Face à l’accumulation des malheurs, les petits agriculteurs, très majoritaires dans la région, ont peu récolté. «J'ai à peine pris 100 kilos», raconte l'un d'eux, Mateo Rosado. Il n’y a pas non plus eu d’embauche de travailleurs, puisque le salaire journalier – environ 60 euros – coûte plus cher que ce qui sera reçu plus tard pour la récolte. Si les premières châtaignes, récoltées dans des communes situées à des altitudes plus élevées comme Igualeja ou Pujerra, avaient un prix de deux euros le kilo dans les entrepôts, les dernières – provenant de villes comme Parauta – qui ont été collectées la semaine dernière ont déjà autour de l'euro. « Vous les voyez dans les magasins pour six euros mais ils vous paient même 80 centimes le kilo. Pour ce prix là, ça ne vaut même pas la peine d'aller à la campagne. Et ceux qui embauchaient 15 ou 20 personnes pendant la saison sont désormais allés cueillir eux-mêmes ce qu'ils pouvaient», résume Katrin Ortega, dont la famille n'a pas non plus récolté cette année. «C'était une somme d'argent importante pour beaucoup de gens de la ville», explique le maire de Parauta.

« Le manque de rentabilité du produit a également des conséquences socio-économiques, comme le dépeuplement du territoire », souligne l'Association des jeunes agriculteurs (Asaja), qui, dans une récente déclaration, a souligné que l'accumulation de mauvaises récoltes est également « un problème ». obstacle au maintien de la tradition dans ces régions productrices importantes. Diego Guerrero lui-même dit que sa fille n'envisagera jamais de cueillir des châtaignes comme lui, ses parents ou ses grands-parents l'ont fait. « Pour les jeunes, ce n’est plus une option pour l’avenir. C'est un métier très servile qui peut ensuite aller en enfer en quelques jours sans que cela ne dépende de vous. Ce n’est pas une option viable », ajoute-t-il. Il estime qu'aujourd'hui la meilleure chose dans le quartier est d'ouvrir un magasin ou un bar dédié au tourisme. En effet, les châtaigneraies constituent la principale attraction touristique de la Vallée du Genal, qui a promu la marque Bosque de Cobre pour attirer les randonneurs. La municipalité de Parauta elle-même a créé sa Forêt Enchantée avec une série de sculptures de personnages de fables réalisées précisément par Guerrero, qui est également sculpteur. Désormais, la ville est pleine à craquer chaque week-end d'automne grâce à cette initiative. Pendant ce temps, le terrain saigne.
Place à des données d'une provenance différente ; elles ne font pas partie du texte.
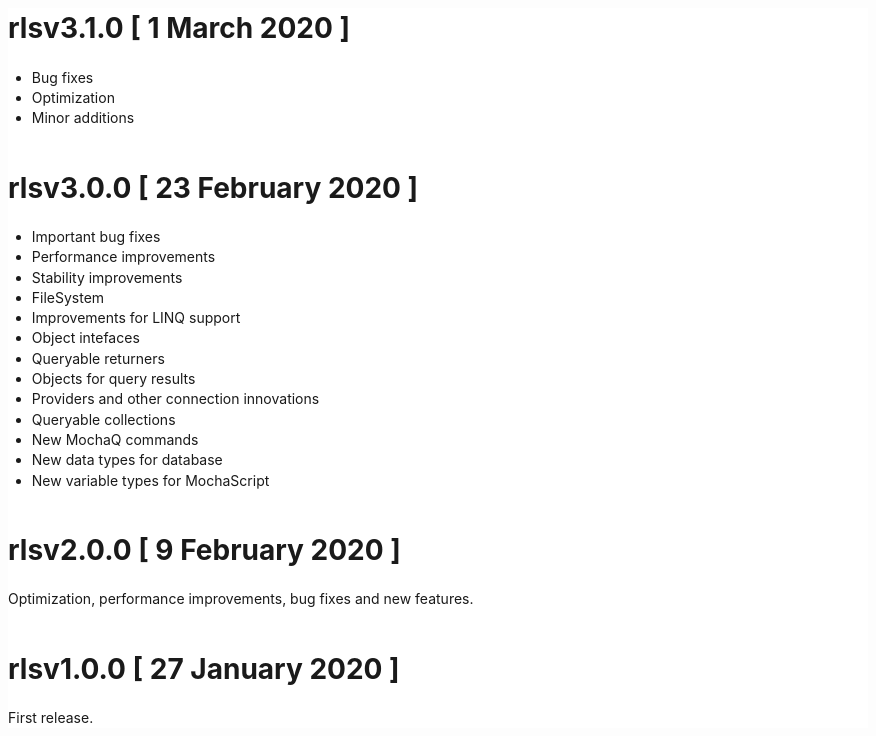 # rlsv3.1.0 [ 1 March 2020 ]

+ Bug fixes
+ Optimization
+ Minor additions

# rlsv3.0.0 [ 23 February 2020 ]

+ Important bug fixes
+ Performance improvements
+ Stability improvements
+ FileSystem
+ Improvements for LINQ support
+ Object intefaces
+ Queryable returners
+ Objects for query results
+ Providers and other connection innovations
+ Queryable collections
+ New MochaQ commands
+ New data types for database
+ New variable types for MochaScript

# rlsv2.0.0 [ 9 February 2020 ]

Optimization, performance improvements, bug fixes and new features.

# rlsv1.0.0 [ 27 January 2020 ]

First release.
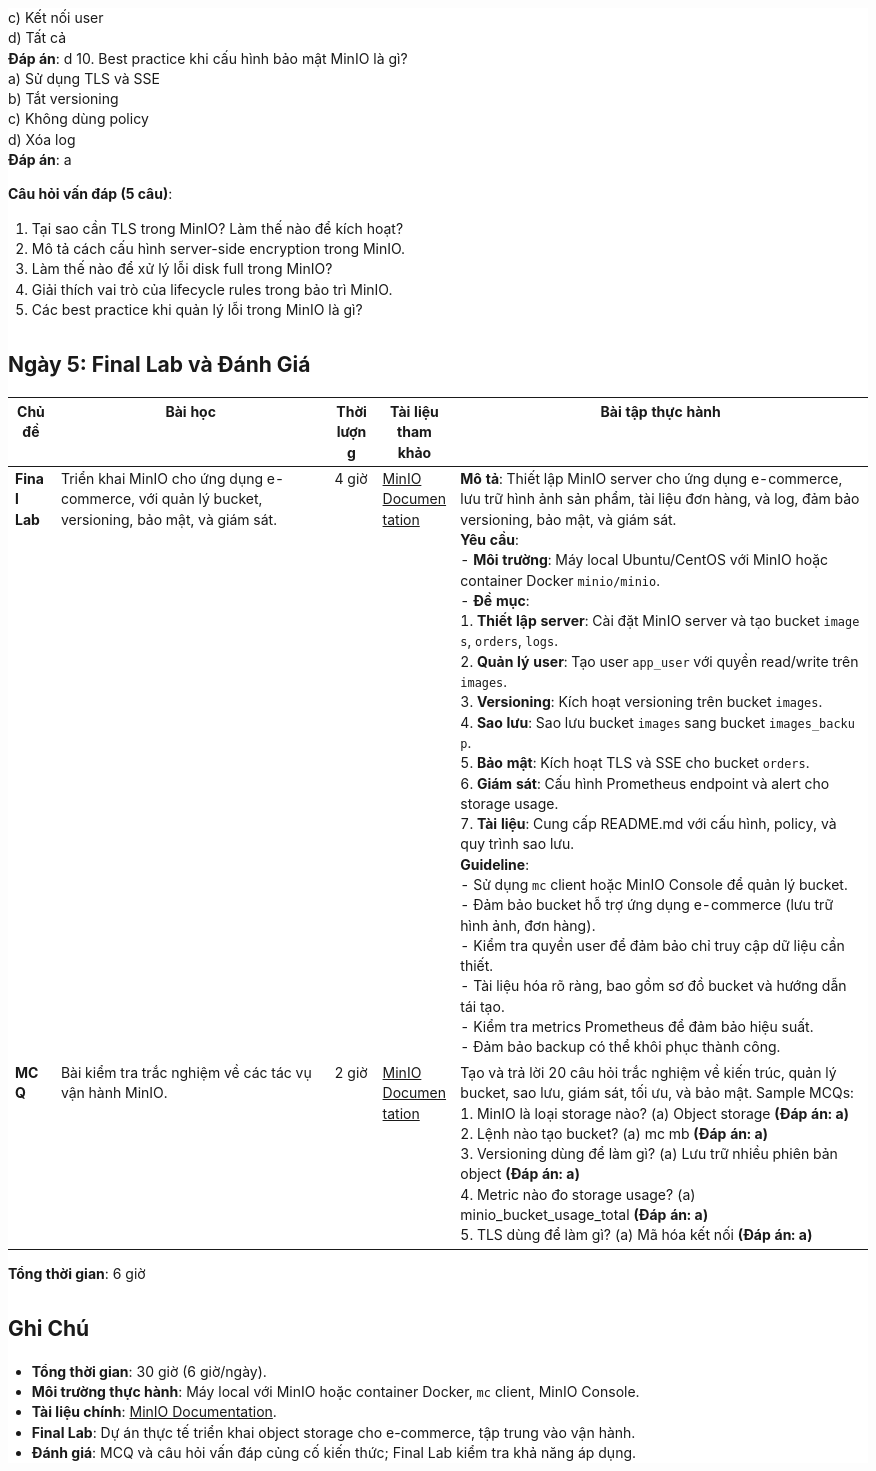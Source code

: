    c) Kết nối user  
   d) Tất cả  
   **Đáp án**: d
10. Best practice khi cấu hình bảo mật MinIO là gì?  
    a) Sử dụng TLS và SSE  
    b) Tắt versioning  
    c) Không dùng policy  
    d) Xóa log  
    **Đáp án**: a

**Câu hỏi vấn đáp (5 câu)**:
1. Tại sao cần TLS trong MinIO? Làm thế nào để kích hoạt?
2. Mô tả cách cấu hình server-side encryption trong MinIO.
3. Làm thế nào để xử lý lỗi disk full trong MinIO?
4. Giải thích vai trò của lifecycle rules trong bảo trì MinIO.
5. Các best practice khi quản lý lỗi trong MinIO là gì?

## Ngày 5: Final Lab và Đánh Giá

| **Chủ đề** | **Bài học** | **Thời lượng** | **Tài liệu tham khảo** | **Bài tập thực hành** |
|------------|-------------|----------------|------------------------|-----------------------|
| **Final Lab** | Triển khai MinIO cho ứng dụng e-commerce, với quản lý bucket, versioning, bảo mật, và giám sát. | 4 giờ | [MinIO Documentation](https://docs.min.io/) | **Mô tả**: Thiết lập MinIO server cho ứng dụng e-commerce, lưu trữ hình ảnh sản phẩm, tài liệu đơn hàng, và log, đảm bảo versioning, bảo mật, và giám sát.<br>**Yêu cầu**:<br>- **Môi trường**: Máy local Ubuntu/CentOS với MinIO hoặc container Docker `minio/minio`.<br>- **Đề mục**:<br>  1. **Thiết lập server**: Cài đặt MinIO server và tạo bucket `images`, `orders`, `logs`.<br>  2. **Quản lý user**: Tạo user `app_user` với quyền read/write trên `images`.<br>  3. **Versioning**: Kích hoạt versioning trên bucket `images`.<br>  4. **Sao lưu**: Sao lưu bucket `images` sang bucket `images_backup`.<br>  5. **Bảo mật**: Kích hoạt TLS và SSE cho bucket `orders`.<br>  6. **Giám sát**: Cấu hình Prometheus endpoint và alert cho storage usage.<br>  7. **Tài liệu**: Cung cấp README.md với cấu hình, policy, và quy trình sao lưu.<br>**Guideline**:<br>- Sử dụng `mc` client hoặc MinIO Console để quản lý bucket.<br>- Đảm bảo bucket hỗ trợ ứng dụng e-commerce (lưu trữ hình ảnh, đơn hàng).<br>- Kiểm tra quyền user để đảm bảo chỉ truy cập dữ liệu cần thiết.<br>- Tài liệu hóa rõ ràng, bao gồm sơ đồ bucket và hướng dẫn tái tạo.<br>- Kiểm tra metrics Prometheus để đảm bảo hiệu suất.<br>- Đảm bảo backup có thể khôi phục thành công. |
| **MCQ** | Bài kiểm tra trắc nghiệm về các tác vụ vận hành MinIO. | 2 giờ | [MinIO Documentation](https://docs.min.io/) | Tạo và trả lời 20 câu hỏi trắc nghiệm về kiến trúc, quản lý bucket, sao lưu, giám sát, tối ưu, và bảo mật. Sample MCQs:<br>1. MinIO là loại storage nào? (a) Object storage **(Đáp án: a)**<br>2. Lệnh nào tạo bucket? (a) mc mb **(Đáp án: a)**<br>3. Versioning dùng để làm gì? (a) Lưu trữ nhiều phiên bản object **(Đáp án: a)**<br>4. Metric nào đo storage usage? (a) minio_bucket_usage_total **(Đáp án: a)**<br>5. TLS dùng để làm gì? (a) Mã hóa kết nối **(Đáp án: a)** |

**Tổng thời gian**: 6 giờ

## Ghi Chú
- **Tổng thời gian**: 30 giờ (6 giờ/ngày).
- **Môi trường thực hành**: Máy local với MinIO hoặc container Docker, `mc` client, MinIO Console.
- **Tài liệu chính**: [MinIO Documentation](https://docs.min.io/).
- **Final Lab**: Dự án thực tế triển khai object storage cho e-commerce, tập trung vào vận hành.
- **Đánh giá**: MCQ và câu hỏi vấn đáp củng cố kiến thức; Final Lab kiểm tra khả năng áp dụng.[](https://min.io/product/multicloud-elastic-kubernetes-service)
Le secteur ne perd pas espoir

Malgré les données de ces dernières années, les producteurs de châtaignes de la vallée du Genal ne perdent pas espoir. Cet automne, ils ont vérifié que les châtaignes récoltées sont en bien meilleur état que les saisons précédentes. « Ce fut une agréable surprise : ils sont arrivés en très bonne santé », souligne Luis Burgos, directeur de la coopérative Valle del Genal. Du côté du secteur, ils soulignent qu'il s'agit d'une démonstration que les mesures prises pour atténuer le fléau des guêpes asiatiques commencent à fonctionner. « Le problème commence à être plus ou moins résolu, même s'il ne faut jamais se relâcher », ajoute Burgos. En outre, ces derniers jours, environ 200 litres par mètre carré sont tombés dans la région. Il est tard pour les récoltes, mais au moins cela signifie que la nouvelle année hydrologique est entrée sur une bonne note. Si cela continue ainsi, cela permettra à la saison des châtaignes de retrouver son ancienne splendeur. « S'il pleut, nous aurons une bonne production », confirme Burgos.